Problem to solve:
Which lines in the listing below contain "statisticsService"? Copy each of them.

(Records for this exercise Opens)

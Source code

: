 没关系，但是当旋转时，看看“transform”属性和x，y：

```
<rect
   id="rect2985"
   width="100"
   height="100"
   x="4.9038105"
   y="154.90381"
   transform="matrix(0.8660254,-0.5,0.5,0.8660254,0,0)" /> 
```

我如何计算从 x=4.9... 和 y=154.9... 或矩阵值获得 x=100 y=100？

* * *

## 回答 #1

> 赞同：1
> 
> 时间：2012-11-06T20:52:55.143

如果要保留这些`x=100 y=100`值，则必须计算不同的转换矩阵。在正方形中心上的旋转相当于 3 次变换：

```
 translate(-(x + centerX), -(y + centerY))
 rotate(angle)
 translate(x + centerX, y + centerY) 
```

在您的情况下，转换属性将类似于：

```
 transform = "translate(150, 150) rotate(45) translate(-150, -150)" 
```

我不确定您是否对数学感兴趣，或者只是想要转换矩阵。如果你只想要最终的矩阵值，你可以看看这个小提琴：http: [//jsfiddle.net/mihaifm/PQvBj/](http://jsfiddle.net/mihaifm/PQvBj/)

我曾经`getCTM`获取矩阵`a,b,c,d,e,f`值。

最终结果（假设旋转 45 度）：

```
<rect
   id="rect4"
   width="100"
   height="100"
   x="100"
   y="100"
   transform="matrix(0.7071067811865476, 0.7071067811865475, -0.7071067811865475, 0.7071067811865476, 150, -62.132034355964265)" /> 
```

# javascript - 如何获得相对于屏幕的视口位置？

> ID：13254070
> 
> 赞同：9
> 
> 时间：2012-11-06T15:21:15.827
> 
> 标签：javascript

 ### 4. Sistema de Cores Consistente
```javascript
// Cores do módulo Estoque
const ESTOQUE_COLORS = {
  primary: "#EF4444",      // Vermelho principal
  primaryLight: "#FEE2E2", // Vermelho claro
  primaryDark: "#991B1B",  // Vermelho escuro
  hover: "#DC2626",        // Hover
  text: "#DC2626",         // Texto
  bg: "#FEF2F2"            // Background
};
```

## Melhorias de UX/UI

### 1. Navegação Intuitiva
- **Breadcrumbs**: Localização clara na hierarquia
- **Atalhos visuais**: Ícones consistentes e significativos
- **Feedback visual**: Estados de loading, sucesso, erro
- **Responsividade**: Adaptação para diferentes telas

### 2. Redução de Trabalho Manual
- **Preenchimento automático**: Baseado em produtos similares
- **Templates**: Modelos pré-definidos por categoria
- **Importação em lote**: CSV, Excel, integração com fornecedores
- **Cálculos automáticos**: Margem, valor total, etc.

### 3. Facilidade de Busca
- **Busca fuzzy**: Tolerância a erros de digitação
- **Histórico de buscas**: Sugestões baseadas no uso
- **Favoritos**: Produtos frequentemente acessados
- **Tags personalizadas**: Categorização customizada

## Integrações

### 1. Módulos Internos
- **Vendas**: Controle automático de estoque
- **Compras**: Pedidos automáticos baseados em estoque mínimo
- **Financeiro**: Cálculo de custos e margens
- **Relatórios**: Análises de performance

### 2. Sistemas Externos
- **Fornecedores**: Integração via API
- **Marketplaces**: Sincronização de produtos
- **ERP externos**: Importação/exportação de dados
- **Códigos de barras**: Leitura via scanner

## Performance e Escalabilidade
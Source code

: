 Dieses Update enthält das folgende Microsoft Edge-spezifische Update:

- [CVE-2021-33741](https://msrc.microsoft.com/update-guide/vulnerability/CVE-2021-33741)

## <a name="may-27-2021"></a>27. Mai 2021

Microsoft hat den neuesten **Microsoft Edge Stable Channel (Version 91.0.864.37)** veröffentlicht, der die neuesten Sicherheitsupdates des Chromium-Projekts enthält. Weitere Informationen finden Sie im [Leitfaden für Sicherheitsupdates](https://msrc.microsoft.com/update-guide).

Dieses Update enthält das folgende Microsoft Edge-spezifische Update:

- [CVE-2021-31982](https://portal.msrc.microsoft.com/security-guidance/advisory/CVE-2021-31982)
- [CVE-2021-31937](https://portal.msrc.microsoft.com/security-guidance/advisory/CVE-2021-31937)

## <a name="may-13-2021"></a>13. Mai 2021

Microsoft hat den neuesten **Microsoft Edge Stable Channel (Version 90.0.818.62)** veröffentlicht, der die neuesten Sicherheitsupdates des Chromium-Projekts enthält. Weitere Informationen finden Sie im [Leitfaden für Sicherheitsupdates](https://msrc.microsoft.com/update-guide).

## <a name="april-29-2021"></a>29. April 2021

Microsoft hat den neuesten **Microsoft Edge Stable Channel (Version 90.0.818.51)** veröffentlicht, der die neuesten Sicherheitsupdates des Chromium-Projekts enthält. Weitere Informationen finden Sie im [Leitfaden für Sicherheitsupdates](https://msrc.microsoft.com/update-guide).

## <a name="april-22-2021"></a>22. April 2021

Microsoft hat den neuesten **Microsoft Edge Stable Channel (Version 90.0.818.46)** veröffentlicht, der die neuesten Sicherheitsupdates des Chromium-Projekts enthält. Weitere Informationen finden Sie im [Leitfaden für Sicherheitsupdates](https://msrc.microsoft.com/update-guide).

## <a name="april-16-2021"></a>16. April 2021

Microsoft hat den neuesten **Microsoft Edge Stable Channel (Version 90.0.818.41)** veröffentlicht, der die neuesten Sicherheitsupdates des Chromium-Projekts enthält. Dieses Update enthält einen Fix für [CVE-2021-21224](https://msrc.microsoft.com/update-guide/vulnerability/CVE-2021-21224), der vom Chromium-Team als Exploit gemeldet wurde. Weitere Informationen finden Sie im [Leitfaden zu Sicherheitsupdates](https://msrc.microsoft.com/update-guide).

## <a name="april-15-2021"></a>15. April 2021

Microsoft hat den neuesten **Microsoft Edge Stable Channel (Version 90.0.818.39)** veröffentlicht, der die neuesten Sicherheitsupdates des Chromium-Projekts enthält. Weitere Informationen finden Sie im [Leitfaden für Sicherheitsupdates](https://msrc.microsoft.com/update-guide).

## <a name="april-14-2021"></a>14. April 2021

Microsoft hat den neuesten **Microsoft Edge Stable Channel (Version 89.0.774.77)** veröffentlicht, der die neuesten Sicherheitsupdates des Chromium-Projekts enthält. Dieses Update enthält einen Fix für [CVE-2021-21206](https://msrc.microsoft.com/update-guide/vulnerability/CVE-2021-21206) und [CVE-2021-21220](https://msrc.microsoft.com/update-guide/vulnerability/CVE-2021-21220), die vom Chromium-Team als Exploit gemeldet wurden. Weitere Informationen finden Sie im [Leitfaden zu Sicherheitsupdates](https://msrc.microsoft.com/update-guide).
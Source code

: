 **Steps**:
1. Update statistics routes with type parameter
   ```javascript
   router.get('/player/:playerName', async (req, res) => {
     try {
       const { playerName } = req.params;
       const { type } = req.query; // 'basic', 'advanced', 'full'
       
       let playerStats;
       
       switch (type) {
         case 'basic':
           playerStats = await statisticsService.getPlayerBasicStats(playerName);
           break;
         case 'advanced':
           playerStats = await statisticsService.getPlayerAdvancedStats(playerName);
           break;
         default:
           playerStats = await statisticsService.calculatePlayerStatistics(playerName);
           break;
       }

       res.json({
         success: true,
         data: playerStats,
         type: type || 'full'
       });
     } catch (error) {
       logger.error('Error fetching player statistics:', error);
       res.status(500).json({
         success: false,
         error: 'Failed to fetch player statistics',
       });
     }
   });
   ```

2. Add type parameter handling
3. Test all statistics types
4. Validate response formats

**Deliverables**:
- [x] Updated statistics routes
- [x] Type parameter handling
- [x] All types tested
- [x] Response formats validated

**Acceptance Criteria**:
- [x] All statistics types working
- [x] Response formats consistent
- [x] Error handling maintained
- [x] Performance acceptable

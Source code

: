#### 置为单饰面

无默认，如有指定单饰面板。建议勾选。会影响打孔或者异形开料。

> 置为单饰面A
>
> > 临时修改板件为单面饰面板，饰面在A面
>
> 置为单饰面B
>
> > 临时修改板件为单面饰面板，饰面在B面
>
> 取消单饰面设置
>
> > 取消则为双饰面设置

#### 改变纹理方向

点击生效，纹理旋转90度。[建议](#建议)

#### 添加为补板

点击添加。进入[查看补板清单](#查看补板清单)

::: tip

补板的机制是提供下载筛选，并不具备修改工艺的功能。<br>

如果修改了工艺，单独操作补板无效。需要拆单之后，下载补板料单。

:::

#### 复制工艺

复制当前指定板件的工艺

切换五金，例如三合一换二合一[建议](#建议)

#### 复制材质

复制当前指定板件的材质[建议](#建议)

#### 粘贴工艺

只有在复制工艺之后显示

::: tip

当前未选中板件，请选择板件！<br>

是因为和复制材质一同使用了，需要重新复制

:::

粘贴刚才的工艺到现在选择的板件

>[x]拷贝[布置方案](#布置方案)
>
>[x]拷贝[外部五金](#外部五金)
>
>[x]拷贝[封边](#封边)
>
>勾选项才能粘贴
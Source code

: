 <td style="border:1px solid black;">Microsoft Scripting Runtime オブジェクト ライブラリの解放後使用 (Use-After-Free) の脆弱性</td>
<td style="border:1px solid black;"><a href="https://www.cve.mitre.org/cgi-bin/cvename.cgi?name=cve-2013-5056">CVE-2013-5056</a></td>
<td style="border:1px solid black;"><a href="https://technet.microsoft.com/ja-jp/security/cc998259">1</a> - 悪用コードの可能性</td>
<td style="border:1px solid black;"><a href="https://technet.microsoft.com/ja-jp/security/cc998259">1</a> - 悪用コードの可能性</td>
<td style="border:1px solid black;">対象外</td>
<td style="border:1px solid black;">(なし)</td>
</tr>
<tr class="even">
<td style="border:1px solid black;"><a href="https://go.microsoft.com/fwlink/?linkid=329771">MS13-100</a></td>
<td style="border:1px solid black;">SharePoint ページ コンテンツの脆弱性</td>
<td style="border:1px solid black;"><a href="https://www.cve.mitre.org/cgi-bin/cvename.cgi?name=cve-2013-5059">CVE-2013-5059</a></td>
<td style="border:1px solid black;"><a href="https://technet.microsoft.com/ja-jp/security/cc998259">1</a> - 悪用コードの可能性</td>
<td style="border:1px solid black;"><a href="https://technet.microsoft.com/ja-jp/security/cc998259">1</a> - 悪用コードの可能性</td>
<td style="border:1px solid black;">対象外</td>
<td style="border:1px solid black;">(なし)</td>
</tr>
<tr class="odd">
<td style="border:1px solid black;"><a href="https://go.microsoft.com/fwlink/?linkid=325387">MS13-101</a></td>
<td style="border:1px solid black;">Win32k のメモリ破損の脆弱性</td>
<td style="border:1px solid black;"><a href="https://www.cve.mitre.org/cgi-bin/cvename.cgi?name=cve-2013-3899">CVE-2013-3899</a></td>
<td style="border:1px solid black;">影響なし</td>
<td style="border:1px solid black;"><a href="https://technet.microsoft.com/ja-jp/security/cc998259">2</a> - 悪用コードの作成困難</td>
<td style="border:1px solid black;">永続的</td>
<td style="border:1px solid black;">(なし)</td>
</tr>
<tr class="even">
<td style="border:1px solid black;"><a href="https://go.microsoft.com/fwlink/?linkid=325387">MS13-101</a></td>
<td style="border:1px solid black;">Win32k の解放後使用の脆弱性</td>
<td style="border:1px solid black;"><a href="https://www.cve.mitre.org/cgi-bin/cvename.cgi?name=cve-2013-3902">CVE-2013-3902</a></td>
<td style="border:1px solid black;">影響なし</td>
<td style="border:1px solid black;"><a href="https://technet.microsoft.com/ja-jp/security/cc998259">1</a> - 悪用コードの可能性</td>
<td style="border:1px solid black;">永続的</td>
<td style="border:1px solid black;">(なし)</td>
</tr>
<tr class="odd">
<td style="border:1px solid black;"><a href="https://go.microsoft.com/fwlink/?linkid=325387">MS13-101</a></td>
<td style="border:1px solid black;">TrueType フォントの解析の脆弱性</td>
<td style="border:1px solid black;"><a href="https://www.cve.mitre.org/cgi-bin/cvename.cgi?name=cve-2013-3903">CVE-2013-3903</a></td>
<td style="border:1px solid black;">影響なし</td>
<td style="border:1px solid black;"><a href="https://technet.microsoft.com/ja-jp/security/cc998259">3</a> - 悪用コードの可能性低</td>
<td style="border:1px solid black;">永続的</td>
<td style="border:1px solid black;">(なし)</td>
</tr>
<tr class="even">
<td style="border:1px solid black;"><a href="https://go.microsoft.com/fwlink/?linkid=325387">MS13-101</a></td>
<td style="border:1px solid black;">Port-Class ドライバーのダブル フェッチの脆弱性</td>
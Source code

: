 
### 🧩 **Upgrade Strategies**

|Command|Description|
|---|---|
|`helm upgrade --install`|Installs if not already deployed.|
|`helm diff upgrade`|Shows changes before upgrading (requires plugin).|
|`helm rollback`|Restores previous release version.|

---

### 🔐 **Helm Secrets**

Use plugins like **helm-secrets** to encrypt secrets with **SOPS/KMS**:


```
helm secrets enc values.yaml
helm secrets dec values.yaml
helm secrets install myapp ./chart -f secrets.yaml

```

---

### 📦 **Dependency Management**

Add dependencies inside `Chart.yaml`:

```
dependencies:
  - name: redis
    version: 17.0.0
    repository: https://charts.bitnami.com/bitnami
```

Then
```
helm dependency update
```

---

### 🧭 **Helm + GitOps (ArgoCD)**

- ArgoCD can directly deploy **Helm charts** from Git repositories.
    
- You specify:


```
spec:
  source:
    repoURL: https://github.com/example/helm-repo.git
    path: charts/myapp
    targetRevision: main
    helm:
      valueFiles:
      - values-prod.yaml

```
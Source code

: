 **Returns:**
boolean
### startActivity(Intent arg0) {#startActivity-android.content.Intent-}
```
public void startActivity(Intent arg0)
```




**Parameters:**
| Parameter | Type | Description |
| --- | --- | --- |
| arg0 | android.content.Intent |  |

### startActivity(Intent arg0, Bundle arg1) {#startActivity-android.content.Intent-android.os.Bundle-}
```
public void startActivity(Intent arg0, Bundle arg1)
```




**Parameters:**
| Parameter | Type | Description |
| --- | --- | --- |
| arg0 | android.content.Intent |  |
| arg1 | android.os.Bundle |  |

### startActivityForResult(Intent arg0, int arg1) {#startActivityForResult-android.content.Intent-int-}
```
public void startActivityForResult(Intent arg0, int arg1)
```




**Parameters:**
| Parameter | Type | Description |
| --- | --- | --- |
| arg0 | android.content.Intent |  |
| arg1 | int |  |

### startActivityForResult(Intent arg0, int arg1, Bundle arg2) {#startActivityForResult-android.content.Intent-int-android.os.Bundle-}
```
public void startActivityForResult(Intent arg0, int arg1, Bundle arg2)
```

(Records for this exercise Closes)

Output below:
           playerStats = await statisticsService.getPlayerBasicStats(playerName);
           playerStats = await statisticsService.getPlayerAdvancedStats(playerName);
           playerStats = await statisticsService.calculatePlayerStatistics(playerName);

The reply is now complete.